══ Available data ══

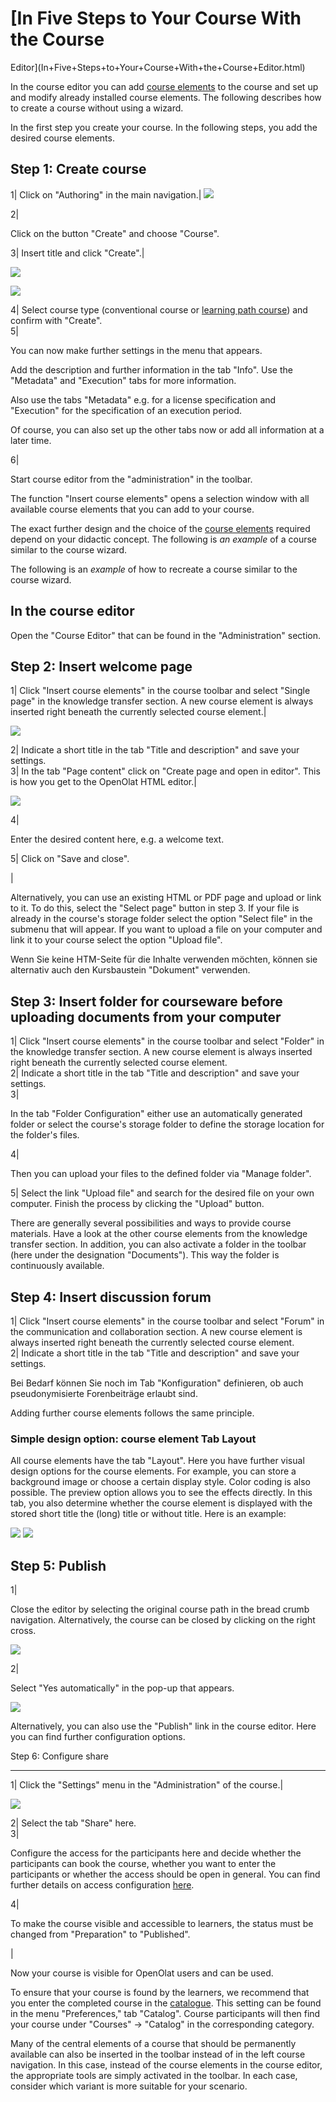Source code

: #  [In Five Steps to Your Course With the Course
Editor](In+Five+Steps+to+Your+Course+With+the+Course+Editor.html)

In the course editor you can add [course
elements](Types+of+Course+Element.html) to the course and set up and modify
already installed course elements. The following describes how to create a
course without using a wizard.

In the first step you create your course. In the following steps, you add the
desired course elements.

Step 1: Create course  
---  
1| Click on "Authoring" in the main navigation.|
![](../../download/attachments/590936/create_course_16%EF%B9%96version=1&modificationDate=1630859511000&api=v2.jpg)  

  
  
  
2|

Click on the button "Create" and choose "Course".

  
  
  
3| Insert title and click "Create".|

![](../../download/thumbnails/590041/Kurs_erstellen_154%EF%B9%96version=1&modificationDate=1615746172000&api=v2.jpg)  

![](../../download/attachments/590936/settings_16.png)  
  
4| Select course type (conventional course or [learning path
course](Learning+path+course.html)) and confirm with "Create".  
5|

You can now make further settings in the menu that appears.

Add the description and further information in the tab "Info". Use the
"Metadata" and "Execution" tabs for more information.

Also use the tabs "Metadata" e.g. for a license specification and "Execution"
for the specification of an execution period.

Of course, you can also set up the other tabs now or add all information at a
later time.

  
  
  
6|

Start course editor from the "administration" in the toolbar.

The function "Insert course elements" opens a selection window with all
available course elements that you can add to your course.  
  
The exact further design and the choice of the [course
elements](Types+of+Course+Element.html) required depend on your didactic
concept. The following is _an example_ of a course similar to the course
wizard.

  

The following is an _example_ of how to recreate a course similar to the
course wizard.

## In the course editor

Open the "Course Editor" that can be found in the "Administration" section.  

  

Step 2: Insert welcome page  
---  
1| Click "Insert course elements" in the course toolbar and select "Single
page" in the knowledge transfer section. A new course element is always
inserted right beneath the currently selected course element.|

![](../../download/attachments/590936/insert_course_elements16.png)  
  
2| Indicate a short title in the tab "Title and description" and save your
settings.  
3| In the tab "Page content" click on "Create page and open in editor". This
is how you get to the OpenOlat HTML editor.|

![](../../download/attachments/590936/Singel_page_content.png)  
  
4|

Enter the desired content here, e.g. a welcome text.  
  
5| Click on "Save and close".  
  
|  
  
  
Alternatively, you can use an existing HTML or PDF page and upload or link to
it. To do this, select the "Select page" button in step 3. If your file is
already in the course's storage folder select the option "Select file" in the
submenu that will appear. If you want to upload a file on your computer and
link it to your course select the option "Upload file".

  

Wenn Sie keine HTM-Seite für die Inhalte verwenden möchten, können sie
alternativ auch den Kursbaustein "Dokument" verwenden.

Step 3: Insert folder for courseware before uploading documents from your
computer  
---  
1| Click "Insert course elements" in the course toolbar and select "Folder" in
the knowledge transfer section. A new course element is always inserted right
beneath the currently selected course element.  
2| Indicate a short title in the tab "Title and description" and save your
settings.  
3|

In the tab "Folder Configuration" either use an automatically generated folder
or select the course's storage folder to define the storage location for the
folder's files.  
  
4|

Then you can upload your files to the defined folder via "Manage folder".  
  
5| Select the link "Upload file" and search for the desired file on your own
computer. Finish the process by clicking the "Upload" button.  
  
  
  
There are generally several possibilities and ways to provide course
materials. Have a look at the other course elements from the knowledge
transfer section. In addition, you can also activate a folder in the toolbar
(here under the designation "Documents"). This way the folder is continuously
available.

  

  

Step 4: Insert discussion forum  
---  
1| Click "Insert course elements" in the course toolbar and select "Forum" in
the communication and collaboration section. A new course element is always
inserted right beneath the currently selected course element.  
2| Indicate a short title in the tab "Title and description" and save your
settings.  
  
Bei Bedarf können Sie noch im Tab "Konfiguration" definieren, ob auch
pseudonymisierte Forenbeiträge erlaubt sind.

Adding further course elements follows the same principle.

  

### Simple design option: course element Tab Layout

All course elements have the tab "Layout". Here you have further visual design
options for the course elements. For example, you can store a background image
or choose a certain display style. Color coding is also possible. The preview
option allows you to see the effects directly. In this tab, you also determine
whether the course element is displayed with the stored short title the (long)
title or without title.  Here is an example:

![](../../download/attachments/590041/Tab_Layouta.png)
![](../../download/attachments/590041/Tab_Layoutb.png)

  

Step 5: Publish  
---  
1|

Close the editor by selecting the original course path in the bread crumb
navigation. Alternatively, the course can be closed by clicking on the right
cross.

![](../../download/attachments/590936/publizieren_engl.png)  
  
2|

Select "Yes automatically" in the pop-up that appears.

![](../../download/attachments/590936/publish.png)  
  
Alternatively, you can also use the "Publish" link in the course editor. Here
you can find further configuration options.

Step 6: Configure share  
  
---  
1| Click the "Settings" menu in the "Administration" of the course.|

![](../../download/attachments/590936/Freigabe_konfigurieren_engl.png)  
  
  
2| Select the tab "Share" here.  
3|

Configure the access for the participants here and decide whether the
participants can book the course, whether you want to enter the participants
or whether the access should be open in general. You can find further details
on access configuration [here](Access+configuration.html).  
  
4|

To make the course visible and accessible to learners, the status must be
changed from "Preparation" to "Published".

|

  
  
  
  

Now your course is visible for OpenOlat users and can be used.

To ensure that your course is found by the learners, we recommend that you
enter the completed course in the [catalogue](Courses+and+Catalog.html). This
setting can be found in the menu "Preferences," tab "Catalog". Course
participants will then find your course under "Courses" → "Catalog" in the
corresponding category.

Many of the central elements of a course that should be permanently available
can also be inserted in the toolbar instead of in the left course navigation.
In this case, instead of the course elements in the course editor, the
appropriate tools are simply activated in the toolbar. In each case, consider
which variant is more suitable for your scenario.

═══
══ Available data ══

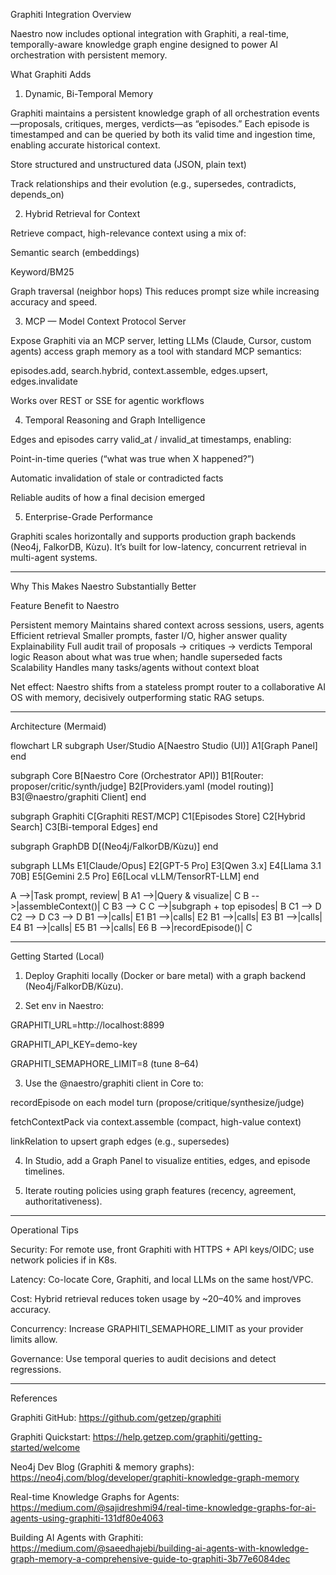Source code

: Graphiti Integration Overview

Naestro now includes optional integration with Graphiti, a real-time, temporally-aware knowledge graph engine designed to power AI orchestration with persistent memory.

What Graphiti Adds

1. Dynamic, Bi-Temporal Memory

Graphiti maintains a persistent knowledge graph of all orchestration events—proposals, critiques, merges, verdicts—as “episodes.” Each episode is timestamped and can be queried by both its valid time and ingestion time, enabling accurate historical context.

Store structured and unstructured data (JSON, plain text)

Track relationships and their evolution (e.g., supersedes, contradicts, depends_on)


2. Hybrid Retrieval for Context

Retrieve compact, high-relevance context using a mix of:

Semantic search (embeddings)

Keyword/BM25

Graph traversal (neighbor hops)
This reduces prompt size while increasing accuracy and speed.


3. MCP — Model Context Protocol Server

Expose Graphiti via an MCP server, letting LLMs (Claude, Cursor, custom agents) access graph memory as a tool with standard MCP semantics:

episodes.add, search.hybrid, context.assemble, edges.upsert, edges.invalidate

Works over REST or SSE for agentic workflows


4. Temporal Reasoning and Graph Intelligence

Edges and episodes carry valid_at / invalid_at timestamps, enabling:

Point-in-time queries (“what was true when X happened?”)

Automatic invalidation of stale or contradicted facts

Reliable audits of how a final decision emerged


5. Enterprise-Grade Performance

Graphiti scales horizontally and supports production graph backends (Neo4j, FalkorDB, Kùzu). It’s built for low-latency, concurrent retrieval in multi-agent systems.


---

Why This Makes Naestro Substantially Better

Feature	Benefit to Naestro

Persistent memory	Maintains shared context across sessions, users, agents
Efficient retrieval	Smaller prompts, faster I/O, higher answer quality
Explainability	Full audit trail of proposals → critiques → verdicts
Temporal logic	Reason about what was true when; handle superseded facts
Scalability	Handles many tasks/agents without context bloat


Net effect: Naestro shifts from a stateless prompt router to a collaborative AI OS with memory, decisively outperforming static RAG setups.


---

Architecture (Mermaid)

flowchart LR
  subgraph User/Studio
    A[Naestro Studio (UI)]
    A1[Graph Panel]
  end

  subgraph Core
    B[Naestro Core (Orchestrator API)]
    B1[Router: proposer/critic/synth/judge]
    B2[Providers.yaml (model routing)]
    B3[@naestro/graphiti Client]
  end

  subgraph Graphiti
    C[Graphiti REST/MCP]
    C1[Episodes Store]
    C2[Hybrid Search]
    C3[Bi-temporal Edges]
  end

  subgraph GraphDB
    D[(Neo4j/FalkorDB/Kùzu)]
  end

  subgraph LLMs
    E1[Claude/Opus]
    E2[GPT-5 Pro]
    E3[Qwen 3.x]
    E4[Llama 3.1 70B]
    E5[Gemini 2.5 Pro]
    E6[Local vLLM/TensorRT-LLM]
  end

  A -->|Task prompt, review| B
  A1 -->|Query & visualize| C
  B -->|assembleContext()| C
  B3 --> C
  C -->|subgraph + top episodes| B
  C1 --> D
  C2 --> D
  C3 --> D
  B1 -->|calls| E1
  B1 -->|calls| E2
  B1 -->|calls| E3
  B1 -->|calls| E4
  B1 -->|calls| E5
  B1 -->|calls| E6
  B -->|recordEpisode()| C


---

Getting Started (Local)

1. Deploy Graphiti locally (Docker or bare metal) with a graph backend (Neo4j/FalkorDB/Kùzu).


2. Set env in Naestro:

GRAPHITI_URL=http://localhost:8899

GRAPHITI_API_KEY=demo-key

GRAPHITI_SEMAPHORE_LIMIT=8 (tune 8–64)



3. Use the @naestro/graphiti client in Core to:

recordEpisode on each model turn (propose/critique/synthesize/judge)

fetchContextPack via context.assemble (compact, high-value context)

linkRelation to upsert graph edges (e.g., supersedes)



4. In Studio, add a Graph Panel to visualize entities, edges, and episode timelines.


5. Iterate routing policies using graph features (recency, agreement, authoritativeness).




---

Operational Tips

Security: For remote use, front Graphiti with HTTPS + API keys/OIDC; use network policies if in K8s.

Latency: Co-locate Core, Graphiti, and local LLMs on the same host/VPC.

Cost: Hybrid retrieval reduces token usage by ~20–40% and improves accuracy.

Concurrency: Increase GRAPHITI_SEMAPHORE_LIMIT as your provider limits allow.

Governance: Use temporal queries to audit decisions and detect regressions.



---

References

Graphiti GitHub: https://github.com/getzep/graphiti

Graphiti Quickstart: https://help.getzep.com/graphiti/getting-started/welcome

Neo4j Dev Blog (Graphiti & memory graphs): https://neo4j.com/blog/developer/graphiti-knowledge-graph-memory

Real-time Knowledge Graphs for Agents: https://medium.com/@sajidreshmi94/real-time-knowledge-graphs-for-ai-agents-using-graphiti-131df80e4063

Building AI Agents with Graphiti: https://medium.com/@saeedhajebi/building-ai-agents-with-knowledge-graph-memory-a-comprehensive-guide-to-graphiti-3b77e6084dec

═══
══ Available data ══

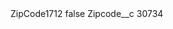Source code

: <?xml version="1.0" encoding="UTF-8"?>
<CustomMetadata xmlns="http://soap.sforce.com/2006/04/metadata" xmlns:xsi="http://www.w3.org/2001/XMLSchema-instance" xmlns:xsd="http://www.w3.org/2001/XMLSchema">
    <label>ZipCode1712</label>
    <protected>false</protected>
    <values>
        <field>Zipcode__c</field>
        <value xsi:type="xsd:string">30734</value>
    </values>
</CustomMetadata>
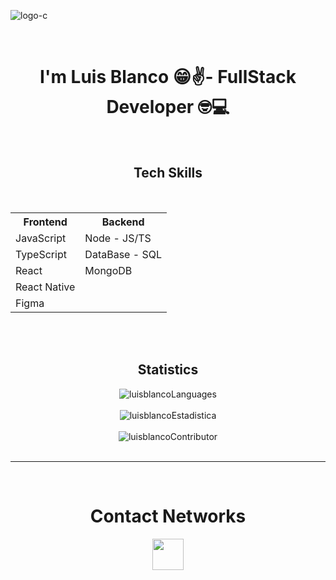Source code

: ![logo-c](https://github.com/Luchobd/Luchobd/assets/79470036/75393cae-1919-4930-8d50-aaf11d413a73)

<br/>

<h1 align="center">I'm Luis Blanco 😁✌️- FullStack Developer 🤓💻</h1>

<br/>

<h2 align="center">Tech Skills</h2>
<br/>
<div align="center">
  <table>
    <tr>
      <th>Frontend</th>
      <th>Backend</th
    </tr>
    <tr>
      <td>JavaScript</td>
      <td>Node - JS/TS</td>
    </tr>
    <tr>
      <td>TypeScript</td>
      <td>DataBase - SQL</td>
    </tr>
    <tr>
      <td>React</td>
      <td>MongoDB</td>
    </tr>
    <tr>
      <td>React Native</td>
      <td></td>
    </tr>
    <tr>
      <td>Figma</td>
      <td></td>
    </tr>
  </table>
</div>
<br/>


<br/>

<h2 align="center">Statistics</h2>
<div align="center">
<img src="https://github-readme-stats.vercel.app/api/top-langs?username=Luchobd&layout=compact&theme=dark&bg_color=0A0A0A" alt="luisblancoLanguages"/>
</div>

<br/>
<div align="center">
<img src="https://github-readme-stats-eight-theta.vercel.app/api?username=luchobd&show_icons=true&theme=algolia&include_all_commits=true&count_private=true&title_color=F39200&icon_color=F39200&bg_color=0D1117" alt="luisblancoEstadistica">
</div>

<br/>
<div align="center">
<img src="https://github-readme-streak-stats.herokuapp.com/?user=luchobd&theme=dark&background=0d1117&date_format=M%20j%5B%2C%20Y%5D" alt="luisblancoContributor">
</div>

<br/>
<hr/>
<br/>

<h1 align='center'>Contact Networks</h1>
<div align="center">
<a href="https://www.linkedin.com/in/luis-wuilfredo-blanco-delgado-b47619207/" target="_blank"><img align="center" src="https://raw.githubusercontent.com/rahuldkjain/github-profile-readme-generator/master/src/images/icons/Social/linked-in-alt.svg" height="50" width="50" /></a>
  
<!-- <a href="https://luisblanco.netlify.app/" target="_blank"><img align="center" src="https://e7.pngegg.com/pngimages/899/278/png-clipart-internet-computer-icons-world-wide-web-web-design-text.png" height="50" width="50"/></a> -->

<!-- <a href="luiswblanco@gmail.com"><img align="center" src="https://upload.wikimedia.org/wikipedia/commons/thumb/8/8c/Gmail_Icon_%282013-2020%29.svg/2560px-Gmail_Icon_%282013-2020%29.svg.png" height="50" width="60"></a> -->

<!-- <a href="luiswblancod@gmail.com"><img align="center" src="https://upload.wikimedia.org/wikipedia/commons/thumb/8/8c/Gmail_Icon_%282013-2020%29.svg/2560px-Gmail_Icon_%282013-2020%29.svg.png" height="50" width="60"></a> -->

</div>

═══

_Task details_
One stretch of the lines above is wanted, from the line that contains "Enter the desired" through the line that contains "always inserted right". Output it exactly.

_Solution for this exercise_
Enter the desired content here, e.g. a welcome text.  
  
5| Click on "Save and close".  
  
|  
  
  
Alternatively, you can use an existing HTML or PDF page and upload or link to
it. To do this, select the "Select page" button in step 3. If your file is
already in the course's storage folder select the option "Select file" in the
submenu that will appear. If you want to upload a file on your computer and
link it to your course select the option "Upload file".

  

Wenn Sie keine HTM-Seite für die Inhalte verwenden möchten, können sie
alternativ auch den Kursbaustein "Dokument" verwenden.

Step 3: Insert folder for courseware before uploading documents from your
computer  
---  
1| Click "Insert course elements" in the course toolbar and select "Folder" in
the knowledge transfer section. A new course element is always inserted right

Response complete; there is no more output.